Aim of the task =>
From the listing, collect all lines containing the word "splits".

Start of Data for analysis

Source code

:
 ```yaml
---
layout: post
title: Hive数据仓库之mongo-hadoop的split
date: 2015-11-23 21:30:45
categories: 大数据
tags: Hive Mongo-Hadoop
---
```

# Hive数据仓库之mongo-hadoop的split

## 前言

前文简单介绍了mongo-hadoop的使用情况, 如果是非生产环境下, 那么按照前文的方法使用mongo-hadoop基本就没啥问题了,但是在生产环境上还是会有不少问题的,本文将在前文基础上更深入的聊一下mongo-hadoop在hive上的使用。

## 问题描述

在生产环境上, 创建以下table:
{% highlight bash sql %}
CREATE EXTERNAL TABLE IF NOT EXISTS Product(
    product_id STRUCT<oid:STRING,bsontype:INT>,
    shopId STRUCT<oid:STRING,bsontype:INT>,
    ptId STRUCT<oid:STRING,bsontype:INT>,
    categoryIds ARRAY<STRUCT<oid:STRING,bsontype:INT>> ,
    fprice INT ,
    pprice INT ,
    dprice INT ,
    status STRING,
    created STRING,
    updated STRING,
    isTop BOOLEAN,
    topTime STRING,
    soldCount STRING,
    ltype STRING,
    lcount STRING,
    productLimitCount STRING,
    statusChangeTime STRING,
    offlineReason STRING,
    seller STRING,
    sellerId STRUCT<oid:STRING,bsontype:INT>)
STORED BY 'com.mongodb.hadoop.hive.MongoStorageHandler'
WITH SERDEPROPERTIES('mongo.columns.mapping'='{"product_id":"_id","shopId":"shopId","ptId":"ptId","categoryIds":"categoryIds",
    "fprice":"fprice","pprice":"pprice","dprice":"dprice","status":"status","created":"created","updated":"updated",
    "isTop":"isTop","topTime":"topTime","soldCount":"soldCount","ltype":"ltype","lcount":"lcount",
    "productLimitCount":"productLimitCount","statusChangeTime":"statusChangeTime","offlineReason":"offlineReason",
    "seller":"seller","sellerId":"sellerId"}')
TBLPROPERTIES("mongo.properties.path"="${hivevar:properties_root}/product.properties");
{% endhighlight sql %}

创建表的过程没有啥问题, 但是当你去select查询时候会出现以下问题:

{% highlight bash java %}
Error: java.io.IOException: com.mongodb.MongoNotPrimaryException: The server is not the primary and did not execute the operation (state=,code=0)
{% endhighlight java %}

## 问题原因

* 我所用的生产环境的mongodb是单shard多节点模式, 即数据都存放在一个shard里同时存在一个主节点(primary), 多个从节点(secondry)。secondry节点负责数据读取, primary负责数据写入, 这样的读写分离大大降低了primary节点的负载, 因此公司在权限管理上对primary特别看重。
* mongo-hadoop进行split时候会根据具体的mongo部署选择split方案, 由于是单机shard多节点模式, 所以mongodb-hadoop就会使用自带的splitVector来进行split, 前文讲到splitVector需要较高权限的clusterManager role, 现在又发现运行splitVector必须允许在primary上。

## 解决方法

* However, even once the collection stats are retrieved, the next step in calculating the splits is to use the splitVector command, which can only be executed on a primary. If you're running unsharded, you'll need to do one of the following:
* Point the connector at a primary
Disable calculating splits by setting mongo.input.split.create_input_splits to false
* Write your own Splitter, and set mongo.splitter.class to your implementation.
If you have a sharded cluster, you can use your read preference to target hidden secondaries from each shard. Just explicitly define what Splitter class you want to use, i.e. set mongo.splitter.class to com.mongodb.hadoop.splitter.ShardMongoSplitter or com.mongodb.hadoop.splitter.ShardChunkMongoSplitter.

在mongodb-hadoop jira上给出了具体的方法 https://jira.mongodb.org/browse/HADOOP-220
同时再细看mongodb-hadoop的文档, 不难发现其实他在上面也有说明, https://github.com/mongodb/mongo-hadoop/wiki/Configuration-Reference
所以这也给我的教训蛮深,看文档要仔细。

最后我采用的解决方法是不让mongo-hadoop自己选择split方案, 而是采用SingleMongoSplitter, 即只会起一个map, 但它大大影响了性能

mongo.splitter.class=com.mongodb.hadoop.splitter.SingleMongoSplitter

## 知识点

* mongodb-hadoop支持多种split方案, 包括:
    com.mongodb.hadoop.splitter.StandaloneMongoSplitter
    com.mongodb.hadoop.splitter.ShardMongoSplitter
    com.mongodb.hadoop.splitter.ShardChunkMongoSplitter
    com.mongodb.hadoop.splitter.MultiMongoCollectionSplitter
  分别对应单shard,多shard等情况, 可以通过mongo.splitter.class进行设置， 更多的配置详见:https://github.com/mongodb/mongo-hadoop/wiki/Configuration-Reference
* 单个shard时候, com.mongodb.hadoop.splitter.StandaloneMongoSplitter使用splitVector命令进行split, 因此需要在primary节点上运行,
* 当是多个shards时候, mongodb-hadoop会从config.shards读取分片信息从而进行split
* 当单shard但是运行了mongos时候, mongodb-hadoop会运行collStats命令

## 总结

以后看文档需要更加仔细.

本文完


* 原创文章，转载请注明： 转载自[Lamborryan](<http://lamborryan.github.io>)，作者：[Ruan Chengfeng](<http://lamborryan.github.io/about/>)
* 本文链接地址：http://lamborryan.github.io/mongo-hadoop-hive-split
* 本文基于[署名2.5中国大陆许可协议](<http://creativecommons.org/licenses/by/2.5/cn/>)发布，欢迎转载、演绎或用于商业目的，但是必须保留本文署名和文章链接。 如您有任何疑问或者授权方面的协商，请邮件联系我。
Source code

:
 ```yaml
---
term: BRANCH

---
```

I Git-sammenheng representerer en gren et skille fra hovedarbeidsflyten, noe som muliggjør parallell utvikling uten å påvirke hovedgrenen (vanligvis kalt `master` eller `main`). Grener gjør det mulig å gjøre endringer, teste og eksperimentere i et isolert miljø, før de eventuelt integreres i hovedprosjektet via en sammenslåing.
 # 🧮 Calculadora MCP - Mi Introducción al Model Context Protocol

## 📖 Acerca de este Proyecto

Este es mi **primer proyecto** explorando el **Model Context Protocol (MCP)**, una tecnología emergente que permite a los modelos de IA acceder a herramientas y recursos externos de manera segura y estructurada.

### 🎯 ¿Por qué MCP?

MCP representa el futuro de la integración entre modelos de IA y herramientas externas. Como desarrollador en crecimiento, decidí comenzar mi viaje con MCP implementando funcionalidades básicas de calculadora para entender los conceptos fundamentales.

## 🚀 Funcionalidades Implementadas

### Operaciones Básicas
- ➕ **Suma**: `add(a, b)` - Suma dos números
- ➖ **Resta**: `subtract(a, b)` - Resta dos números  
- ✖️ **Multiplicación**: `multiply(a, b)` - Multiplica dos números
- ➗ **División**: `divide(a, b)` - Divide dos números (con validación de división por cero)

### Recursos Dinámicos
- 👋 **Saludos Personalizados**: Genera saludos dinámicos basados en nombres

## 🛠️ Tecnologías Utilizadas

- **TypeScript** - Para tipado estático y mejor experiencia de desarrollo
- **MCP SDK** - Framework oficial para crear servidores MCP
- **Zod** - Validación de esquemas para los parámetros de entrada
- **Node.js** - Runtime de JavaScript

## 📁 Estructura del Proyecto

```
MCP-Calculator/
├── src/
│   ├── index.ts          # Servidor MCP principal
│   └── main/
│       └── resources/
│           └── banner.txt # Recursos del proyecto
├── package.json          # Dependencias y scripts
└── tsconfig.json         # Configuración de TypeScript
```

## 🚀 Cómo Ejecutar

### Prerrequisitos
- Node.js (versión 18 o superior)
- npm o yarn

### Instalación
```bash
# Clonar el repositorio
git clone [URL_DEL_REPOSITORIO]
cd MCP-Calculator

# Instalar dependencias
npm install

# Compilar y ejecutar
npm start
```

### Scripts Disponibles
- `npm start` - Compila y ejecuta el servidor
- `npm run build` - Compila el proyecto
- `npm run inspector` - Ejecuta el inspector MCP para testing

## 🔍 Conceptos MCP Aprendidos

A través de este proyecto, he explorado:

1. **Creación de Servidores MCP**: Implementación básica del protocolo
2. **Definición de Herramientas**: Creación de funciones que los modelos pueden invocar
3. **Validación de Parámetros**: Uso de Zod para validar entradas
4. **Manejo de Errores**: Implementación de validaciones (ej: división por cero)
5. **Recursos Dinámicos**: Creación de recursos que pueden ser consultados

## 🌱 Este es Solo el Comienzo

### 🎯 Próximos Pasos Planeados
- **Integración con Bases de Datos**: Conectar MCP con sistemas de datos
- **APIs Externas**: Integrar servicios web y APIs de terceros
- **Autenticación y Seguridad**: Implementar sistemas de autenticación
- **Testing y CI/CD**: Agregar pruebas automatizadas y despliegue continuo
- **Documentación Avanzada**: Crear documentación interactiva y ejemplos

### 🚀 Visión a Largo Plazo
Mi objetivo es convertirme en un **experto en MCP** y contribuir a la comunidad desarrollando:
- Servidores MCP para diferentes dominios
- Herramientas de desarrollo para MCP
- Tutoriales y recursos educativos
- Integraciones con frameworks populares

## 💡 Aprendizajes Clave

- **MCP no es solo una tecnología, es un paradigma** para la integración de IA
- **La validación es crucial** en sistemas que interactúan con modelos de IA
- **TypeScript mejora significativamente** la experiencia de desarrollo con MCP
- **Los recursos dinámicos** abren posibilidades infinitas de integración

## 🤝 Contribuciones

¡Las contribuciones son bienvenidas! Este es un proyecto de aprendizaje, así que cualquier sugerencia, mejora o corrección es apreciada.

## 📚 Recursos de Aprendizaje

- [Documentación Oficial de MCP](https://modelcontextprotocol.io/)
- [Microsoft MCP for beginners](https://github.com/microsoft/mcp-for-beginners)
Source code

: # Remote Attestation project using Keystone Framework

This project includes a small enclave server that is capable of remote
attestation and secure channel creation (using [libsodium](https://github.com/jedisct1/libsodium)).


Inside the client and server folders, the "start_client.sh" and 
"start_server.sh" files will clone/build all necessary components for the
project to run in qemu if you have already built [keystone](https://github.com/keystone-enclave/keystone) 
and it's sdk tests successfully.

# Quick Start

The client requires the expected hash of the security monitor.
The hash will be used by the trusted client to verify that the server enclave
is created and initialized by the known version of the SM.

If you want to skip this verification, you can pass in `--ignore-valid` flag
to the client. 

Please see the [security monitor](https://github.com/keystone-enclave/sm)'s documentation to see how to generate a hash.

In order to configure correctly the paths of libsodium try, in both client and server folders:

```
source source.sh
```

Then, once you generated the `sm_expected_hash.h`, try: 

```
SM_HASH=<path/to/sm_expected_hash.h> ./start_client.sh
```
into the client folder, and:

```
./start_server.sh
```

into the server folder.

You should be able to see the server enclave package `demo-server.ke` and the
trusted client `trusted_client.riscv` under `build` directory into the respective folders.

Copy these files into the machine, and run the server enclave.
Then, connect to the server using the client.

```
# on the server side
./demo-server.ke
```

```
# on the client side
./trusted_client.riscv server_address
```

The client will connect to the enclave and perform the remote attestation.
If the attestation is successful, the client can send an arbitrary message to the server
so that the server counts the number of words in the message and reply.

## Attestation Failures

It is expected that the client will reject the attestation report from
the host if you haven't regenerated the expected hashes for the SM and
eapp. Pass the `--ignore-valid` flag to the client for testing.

End of Data for analysis

Output for this exercise =>
* However, even once the collection stats are retrieved, the next step in calculating the splits is to use the splitVector command, which can only be executed on a primary. If you're running unsharded, you'll need to do one of the following:
Disable calculating splits by setting mongo.input.split.create_input_splits to false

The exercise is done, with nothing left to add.